This is by far the most dreaded topic on the GMAT. Here’s what you need to know about it, excerpted from my guide to GMAT quant.

How to recognize: 

Any time a question asks about the number of different ways or combinations something can be arranged, or if we’re trying to count the ways we can pick a small group out of a bigger group.

What to know:

1. The most important two words when asked to count things are AND and OR. If we’re combining things (AND), we multiply. If we’re picking options (OR), we add.


If I have a red, blue, and green ball in a bag, I have three ways of picking any ball out of the bag.

If I only want to pick a red ball OR a blue ball, I have two ways of doing that.

If I want to pick two balls (one ball, put it back, AND pick another ball), I have nine (3*3) ways of doing that. I could pick red then blue, red then green, or red then red. I could also start with blue or green, so, if you add it up, that’s 9 in total.

2. If we’re asked to order a bunch of things, that’s a permutation. In order to answer these, we need to do a factorial. If I have x things, then a factorial is x(x-1)(x-2)…

The notation for factorial is an exclamation point: ! . So 5!=5*4*3*2*1.
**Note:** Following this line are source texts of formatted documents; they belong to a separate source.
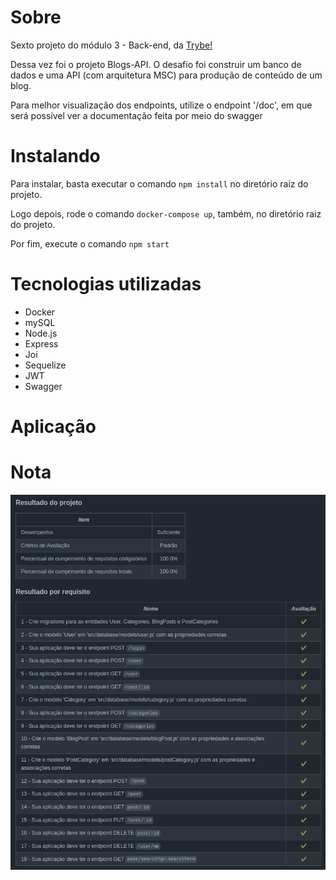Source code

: <h1>Sobre</h1>
<p>Sexto projeto do módulo 3 - Back-end, da <a href="https://betrybe.com" target="_blank">Trybe!</a></p>
<p>Dessa vez foi o projeto Blogs-API. O desafio foi construir um banco de dados e uma API (com arquitetura MSC) para produção de conteúdo de um blog.</p>

<p> Para melhor visualização dos endpoints, utilize o endpoint '/doc', em que será possível ver a documentação feita por meio do swagger </p>

<h1>Instalando</h1>

<p>Para instalar, basta executar o comando <code>npm install</code> no diretório raiz do projeto.</p>
<p>Logo depois, rode o comando <code>docker-compose up</code>, também, no diretório raiz do projeto. </p>
<p>Por fim, execute o comando <code>npm start</code></p>

<h1>Tecnologias utilizadas</h1>

<ul>
  <li>Docker</li>
  <li>mySQL</li>
  <li>Node.js</li>
  <li>Express</li>
  <li>Joi</li>
  <li>Sequelize</li>
  <li>JWT</li>
  <li>Swagger</li>
</ul>

<h1>Aplicação</h1>

<h1>Nota</h1>

<img src="./BlogsAPI.png" alt="nota do projeto" width='800' height='600'>
 
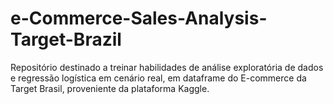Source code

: # e-Commerce-Sales-Analysis-Target-Brazil
Repositório destinado a treinar habilidades de análise exploratória de dados e regressão logística em cenário real, em dataframe do E-commerce da Target Brasil, proveniente da plataforma Kaggle.
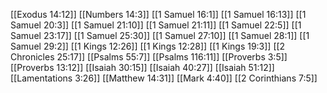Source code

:[[Exodus 14:12]]
[[Numbers 14:3]]
[[1 Samuel 16:1]]
[[1 Samuel 16:13]]
[[1 Samuel 20:3]]
[[1 Samuel 21:10]]
[[1 Samuel 21:11]]
[[1 Samuel 22:5]]
[[1 Samuel 23:17]]
[[1 Samuel 25:30]]
[[1 Samuel 27:10]]
[[1 Samuel 28:1]]
[[1 Samuel 29:2]]
[[1 Kings 12:26]]
[[1 Kings 12:28]]
[[1 Kings 19:3]]
[[2 Chronicles 25:17]]
[[Psalms 55:7]]
[[Psalms 116:11]]
[[Proverbs 3:5]]
[[Proverbs 13:12]]
[[Isaiah 30:15]]
[[Isaiah 40:27]]
[[Isaiah 51:12]]
[[Lamentations 3:26]]
[[Matthew 14:31]]
[[Mark 4:40]]
[[2 Corinthians 7:5]]
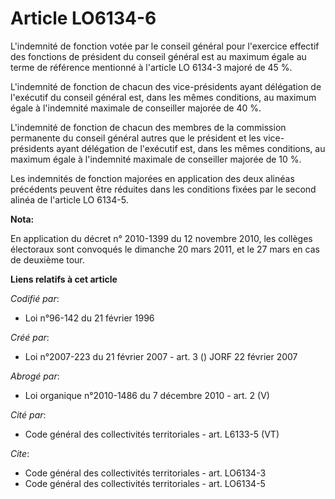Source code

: # Article LO6134-6

L'indemnité de fonction votée par le conseil général pour l'exercice effectif des fonctions de président du conseil général
est au maximum égale au terme de référence mentionné à l'article LO 6134-3 majoré de 45 %. 

L'indemnité de fonction de chacun des vice-présidents ayant délégation de l'exécutif du conseil général est, dans les mêmes
conditions, au maximum égale à l'indemnité maximale de conseiller majorée de 40 %. 

L'indemnité de fonction de chacun des membres de la commission permanente du conseil général autres que le président et les
vice-présidents ayant délégation de l'exécutif est, dans les mêmes conditions, au maximum égale à l'indemnité maximale de
conseiller majorée de 10 %. 

Les indemnités de fonction majorées en application des deux alinéas précédents peuvent être réduites dans les conditions
fixées par le second alinéa de l'article LO 6134-5.

**Nota:**

En application du décret n° 2010-1399 du 12 novembre 2010, les collèges électoraux sont convoqués le dimanche 20 mars 2011,
et le 27 mars en cas de deuxième tour.

**Liens relatifs à cet article**

_Codifié par_:

  - Loi n°96-142 du 21 février 1996

_Créé par_:

  - Loi n°2007-223 du 21 février 2007 - art. 3 () JORF 22 février 2007

_Abrogé par_:

  - Loi organique n°2010-1486 du 7 décembre 2010 - art. 2 (V)

_Cité par_:

  - Code général des collectivités territoriales - art. L6133-5 (VT)

_Cite_:

  - Code général des collectivités territoriales - art. LO6134-3
  - Code général des collectivités territoriales - art. LO6134-5
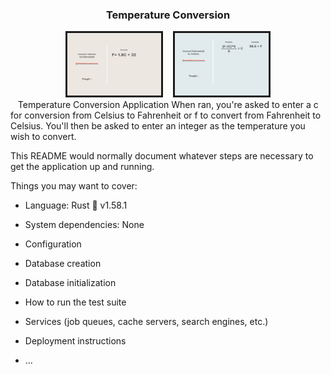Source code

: ### <div align="center">Temperature Conversion

<div align="center">
    <img src="images/celcius-to-fahrenheit.gif" alt="Celcius to Fahrenheit" width="150" height="100" float="left" border="3" />
    &nbsp;&nbsp;
    <img src="images/fahrenheit-to-celsius.gif" alt="Fahrenheit to Celsius" width="150" height="100" float="left" border="3"/>
</div>
&nbsp;&nbsp;
Temperature Conversion Application
When ran, you're asked to enter a c for conversion from Celsius to Fahrenheit or f to convert from Fahrenheit to Celsius. You'll then be asked to enter an integer as the temperature you wish to convert.

This README would normally document whatever steps are necessary to get the
application up and running.

Things you may want to cover:

* Language: Rust 🦀 v1.58.1

* System dependencies: None

* Configuration

* Database creation

* Database initialization

* How to run the test suite

* Services (job queues, cache servers, search engines, etc.)

* Deployment instructions

* ...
We’re asked how many different ways we could order 5 people around a dinner table. For the first spot, I have 5 options. Once I pick the first spot, I then go to the next spot. I have to pick out of 4 options for the next spot.

So, I have 5 options for the first spot AND 4 options for the second AND 3 options for the third AND 2 options for the fourth AND 1 option for the last spot. So my total options are 5*4*3*2*1=120.

Note that it’s similar logic if I’m ordering 5 people around a dinner table, but there are only 3 spots. I just stop my permutation earlier. I have 5 options for the first AND 4 options for the second AND 3 options for the third, so my total options are 5*4*3.

3. Sometimes, I might have repeats when ordering. In that case, I need to divide my permutation by a factorial of the number of repeats.

If I’m asked how many ways I can order the letters AAABBCC, I start off with the same factorial as before: 7 options for the first spot AND 6 for the second… etc.

Now, let’s pretend the first A is A1, the second A is A2, etc. It doesn’t affect the math, but it’ll make the following explanation easier.

The problem with a normal factorial this counts A1 A2 A3 B1 B2 C1 C2 as separate from A3 A2 A1 B2 B1 C2 C1, which it isn’t. It’s the same permutation: AABBCC .

So I need to divide out the number of repeats. How many repeats do I have? Well, I have 3 A’s that will go in 3 different spots, so in terms of repeats, I have 3 options for the first spot, 2 options for the second, 1 option for the third. 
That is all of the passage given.